Washington: President Barack Obama has taken a swipe at presumptive Republican presidential candidate Donald Trump's plans to ban Muslims from entering America and build walls between the US and other nations, saying the biggest challenges cannot be solved in isolation.
Though he did not name Trump, Obama made it clear what he thinks about the 69-year-old real estate tycoon's campaign and policy proposals in a highly political commencement speech at Rutgers University yesterday.
"The world is more interconnected than ever before, and it's becoming more connected every day. Building walls won't change that," Obama said apparently referring to Trump's proposals to build a wall at the US-Mexico border.
The President also told the graduates to stand up to those who say that America was better in the past. He also asked graduates to tout their knowledge and not brag about their ignorance.
"Just as America is better, the world is better than when I graduated. Since I graduated, an Iron Curtain fell, apartheid ended.

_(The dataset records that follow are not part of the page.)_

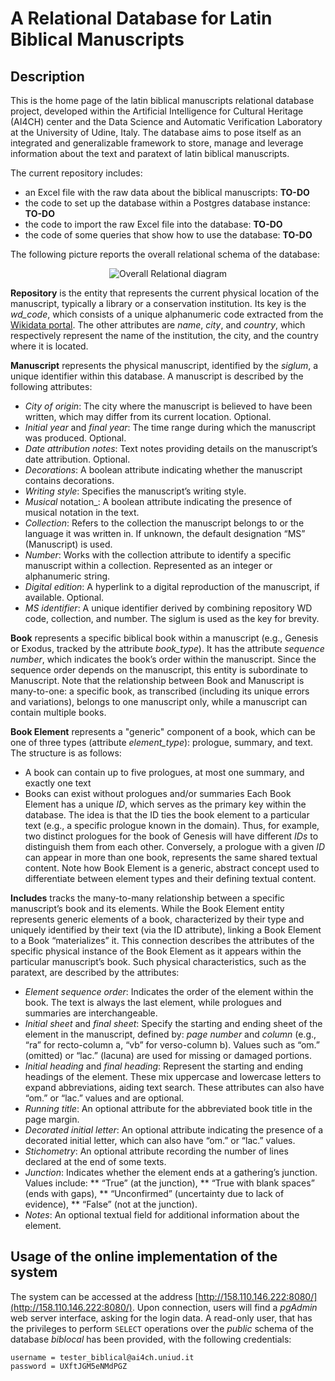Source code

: # A Relational Database for Latin Biblical Manuscripts

## Description

This is the home page of the latin biblical manuscripts relational database project, developed within the Artificial Intelligence for Cultural Heritage (AI4CH) center and the Data Science and Automatic Verification Laboratory at the University of Udine, Italy.
The database aims to pose itself as an integrated and generalizable framework to store, manage and leverage information about the text and paratext of latin biblical manuscripts.

The current repository includes:
* an Excel file with the raw data about the biblical manuscripts: **TO-DO**
* the code to set up the database within a Postgres database instance: **TO-DO**
* the code to import the raw Excel file into the database: **TO-DO**
* the code of some queries that show how to use the database: **TO-DO**

The following picture reports the overall relational schema of the database:

<p align="center">
<img src="https://github.com/dslab-uniud/Database-biblical-manuscripts/blob/main/relational.png" alt="Overall Relational diagram" />
</p>

**Repository** is the entity that represents the current physical location of the manuscript, typically a library or a conservation institution. Its key is the *wd_code*, which consists of a unique alphanumeric code extracted from the [Wikidata portal](https://www.wikidata.org/wiki/Wikidata:Main_Page). The other attributes are _name_, _city_, and _country_, which respectively represent the name of the institution, the city, and the country where it is located.

**Manuscript** represents the physical manuscript, identified by the _siglum_, a unique identifier within this database. A manuscript is described by the following attributes:
* _City of origin_: The city where the manuscript is believed to have been written, which may differ from its current location. Optional.
* _Initial year_ and _final year_: The time range during which the manuscript was produced. Optional.
* _Date attribution notes_: Text notes providing details on the manuscript’s date attribution. Optional.
* _Decorations_: A boolean attribute indicating whether the manuscript contains decorations.
* _Writing style_: Specifies the manuscript’s writing style.
* _Musical_ notation_: A boolean attribute indicating the presence of musical notation in the text.
* _Collection_: Refers to the collection the manuscript belongs to or the language it was written in. If unknown, the default designation “MS” (Manuscript) is used.
* _Number_: Works with the collection attribute to identify a specific manuscript within a collection. Represented as an integer or alphanumeric string.
* _Digital edition_: A hyperlink to a digital reproduction of the manuscript, if available. Optional.
* _MS identifier_: A unique identifier derived by combining repository WD code, collection, and number. The siglum is used as the key for brevity.

**Book** represents a specific biblical book within a manuscript (e.g., Genesis or Exodus, tracked by the attribute _book_type_). It has the attribute _sequence number_, which indicates the book’s order within the manuscript. Since the sequence order depends on the manuscript, this entity is subordinate to Manuscript. Note that the relationship between Book and Manuscript is many-to-one: a specific book, as transcribed (including its unique errors and variations), belongs to one manuscript only, while a manuscript can contain multiple books.

**Book Element** represents a "generic" component of a book, which can be one of three types (attribute _element_type_): prologue, summary, and text. The structure is as follows:
* A book can contain up to five prologues, at most one summary, and exactly one text
* Books can exist without prologues and/or summaries
Each Book Element has a unique _ID_, which serves as the primary key within the database. The idea is that the ID ties the book element to a particular text (e.g., a specific prologue known in the domain). Thus, for example, two distinct prologues for the book of Genesis will have different _IDs_ to distinguish them from each other. Conversely, a prologue with a given _ID_ can appear in more than one book, represents the same shared textual content. Note how Book Element is a generic, abstract concept used to differentiate between element types and their defining textual content. 

**Includes** tracks the many-to-many relationship between a specific manuscript’s book and its elements. While the Book Element entity represents generic elements of a book, characterized by their type and uniquely identified by their text (via the ID attribute), linking a Book Element to a Book “materializes” it. This connection describes the attributes of the specific physical instance of the Book Element as it appears within the particular manuscript’s book. Such physical characteristics, such as the paratext, are described by the attributes: 
* _Element sequence order_: Indicates the order of the element within the book. The text is always the last element, while prologues and summaries are interchangeable.
* _Initial sheet_ and _final sheet_: Specify the starting and ending sheet of the element in the manuscript, defined by: _page number_ and _column_ (e.g., “ra” for recto-column a, “vb” for verso-column b). Values such as “om.” (omitted) or “lac.” (lacuna) are used for missing or damaged portions.
* _Initial heading_ and _final heading_: Represent the starting and ending headings of the element. These mix uppercase and lowercase letters to expand abbreviations, aiding text search. These attributes can also have “om.” or “lac.” values and are optional.
* _Running title_: An optional attribute for the abbreviated book title in the page margin.
* _Decorated initial letter_: An optional attribute indicating the presence of a decorated initial letter, which can also have “om.” or “lac.” values.
* _Stichometry_: An optional attribute recording the number of lines declared at the end of some texts.
* _Junction_: Indicates whether the element ends at a gathering’s junction. Values include:
** “True” (at the junction),
** “True with blank spaces” (ends with gaps),
** “Unconfirmed” (uncertainty due to lack of evidence),
** “False” (not at the junction).
* _Notes_: An optional textual field for additional information about the element.

## Usage of the online implementation of the system

The system can be accessed at the address [http://158.110.146.222:8080/](http://158.110.146.222:8080/). Upon connection, users will find a _pgAdmin_ web server interface, asking for the login data. 
A read-only user, that has the privileges to perform `SELECT` operations over the _public_ schema of the database _biblocal_ has been provided, with the following credentials: 
```
username = tester_biblical@ai4ch.uniud.it
password = UXftJGM5eNMdPGZ
```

There's more democracy. We virtually eliminated certain diseases like polio. We've cut extreme poverty drastically. We've cut infant mortality by an enormous amount," he said.
"Now, I say all these things not to make you complacent.
"Suggesting that we can build an endless wall along our borders, and blame our challenges on immigrants -- that doesn't just run counter to our history as the world's melting pot; it contradicts the evidence that our growth and our innovation and our dynamism has always been spurred by our ability to attract strivers from every corner of the globe," Obama said.